Nicole Seymour. Searching for Alternative Affective Modes in Ecomedia.

Nicole Seymour received her Ph.D. from Vanderbilt University. She is currently Visiting Assistant Professor at the University of Louisville, where she teaches courses in American literature, Women’s and Gender Studies, and cultural studies. She has published articles on author Carson McCullers, filmmaker Michael Haneke, and environmental justice and queer cinema in journals such as PostScript and Cinema Journal. She has recently completed a book manuscript titled Strange Natures: The Ecological Imagination of Contemporary Queer Fictions. Her current work focuses on the use of irony in environmentalist rhetoric.

Alexa Weik von Mossner. Moving Ecocinema: The Emotional Appeal of Risk Narratives.

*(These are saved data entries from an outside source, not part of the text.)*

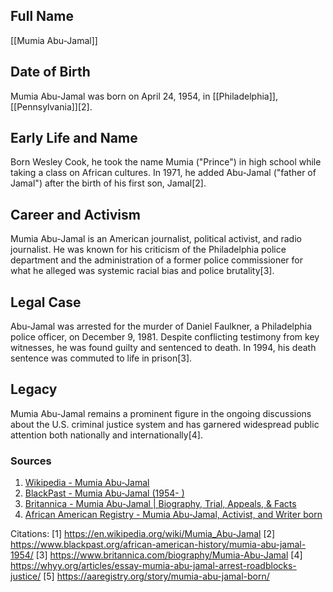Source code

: ## Full Name
[[Mumia Abu-Jamal]]

## Date of Birth
Mumia Abu-Jamal was born on April 24, 1954, in [[Philadelphia]], [[Pennsylvania]][2].

## Early Life and Name
Born Wesley Cook, he took the name Mumia ("Prince") in high school while taking a class on African cultures. In 1971, he added Abu-Jamal ("father of Jamal") after the birth of his first son, Jamal[2].

## Career and Activism
Mumia Abu-Jamal is an American journalist, political activist, and radio journalist. He was known for his criticism of the Philadelphia police department and the administration of a former police commissioner for what he alleged was systemic racial bias and police brutality[3].

## Legal Case
Abu-Jamal was arrested for the murder of Daniel Faulkner, a Philadelphia police officer, on December 9, 1981. Despite conflicting testimony from key witnesses, he was found guilty and sentenced to death. In 1994, his death sentence was commuted to life in prison[3].

## Legacy
Mumia Abu-Jamal remains a prominent figure in the ongoing discussions about the U.S. criminal justice system and has garnered widespread public attention both nationally and internationally[4].

### Sources
1. [Wikipedia - Mumia Abu-Jamal](https://en.wikipedia.org/wiki/Mumia_Abu-Jamal)
2. [BlackPast - Mumia Abu-Jamal (1954- )](https://www.blackpast.org/african-american-history/mumia-abu-jamal-1954/)
3. [Britannica - Mumia Abu-Jamal | Biography, Trial, Appeals, & Facts](https://www.britannica.com/biography/Mumia-Abu-Jamal)
4. [African American Registry - Mumia Abu-Jamal, Activist, and Writer born](https://aaregistry.org/story/mumia-abu-jamal-born/)

Citations:
[1] https://en.wikipedia.org/wiki/Mumia_Abu-Jamal
[2] https://www.blackpast.org/african-american-history/mumia-abu-jamal-1954/
[3] https://www.britannica.com/biography/Mumia-Abu-Jamal
[4] https://whyy.org/articles/essay-mumia-abu-jamal-arrest-roadblocks-justice/
[5] https://aaregistry.org/story/mumia-abu-jamal-born/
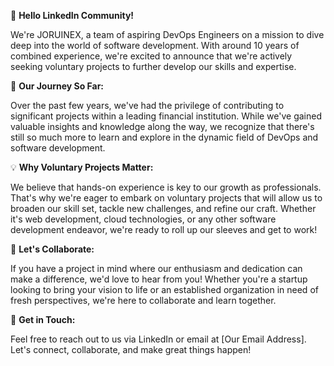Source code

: 👋 **Hello LinkedIn Community!**

We're JORUINEX, a team of aspiring DevOps Engineers on a mission to dive deep into the world of software development. With around 10 years of combined experience, we're excited to announce that we're actively seeking voluntary projects to further develop our skills and expertise.

🚀 **Our Journey So Far:**

Over the past few years, we've had the privilege of contributing to significant projects within a leading financial institution. While we've gained valuable insights and knowledge along the way, we recognize that there's still so much more to learn and explore in the dynamic field of DevOps and software development.

💡 **Why Voluntary Projects Matter:**

We believe that hands-on experience is key to our growth as professionals. That's why we're eager to embark on voluntary projects that will allow us to broaden our skill set, tackle new challenges, and refine our craft. Whether it's web development, cloud technologies, or any other software development endeavor, we're ready to roll up our sleeves and get to work!

🤝 **Let's Collaborate:**

If you have a project in mind where our enthusiasm and dedication can make a difference, we'd love to hear from you! Whether you're a startup looking to bring your vision to life or an established organization in need of fresh perspectives, we're here to collaborate and learn together.

📩 **Get in Touch:**

Feel free to reach out to us via LinkedIn or email at [Our Email Address]. Let's connect, collaborate, and make great things happen!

Alexa Weik von Mossner is a Postdoctoral Assistant in American Literature and Culture at the University of Fribourg, Switzerland and currently also a Carson Fellow at the Rachel Carson Center for Environment and Society in Munich, Germany. She worked for several years in the German film and television industry before earning her Ph.D. in Literature at the University of California, San Diego in 2008. Her essays have appeared in the African American Review, English Studies, Environmental Communication, Ecozona, and in the Journal of Commonwealth and Postcolonial Studies. Her current research focuses on environmental risk narratives in American popular culture.

Paula Willoquet-Maricondi. Eco-documentaries and the Sustainability Movement.

Paula Willoquet-Maricondi is Associate Professor and Chair of the Media Arts Department at Marist College. She coordinates the Cinema Studies Minor and Co-Chairs the Campus Sustainability Advisory Committee. She is the editor of three books, including Framing the World: Explorations in Ecocriticism and Film recently published by the University of Virginia Press as part of their series “Under the Sign of Nature: Explorations in Ecocriticism.” Her essays have appeared in Interdisciplinary Studies in Literature and Environment, Postmodern Culture, Cinema Journal, Film/ Literature Quarterly, and Literature Interpretation Theory. Her current research focuses on campus sustainability.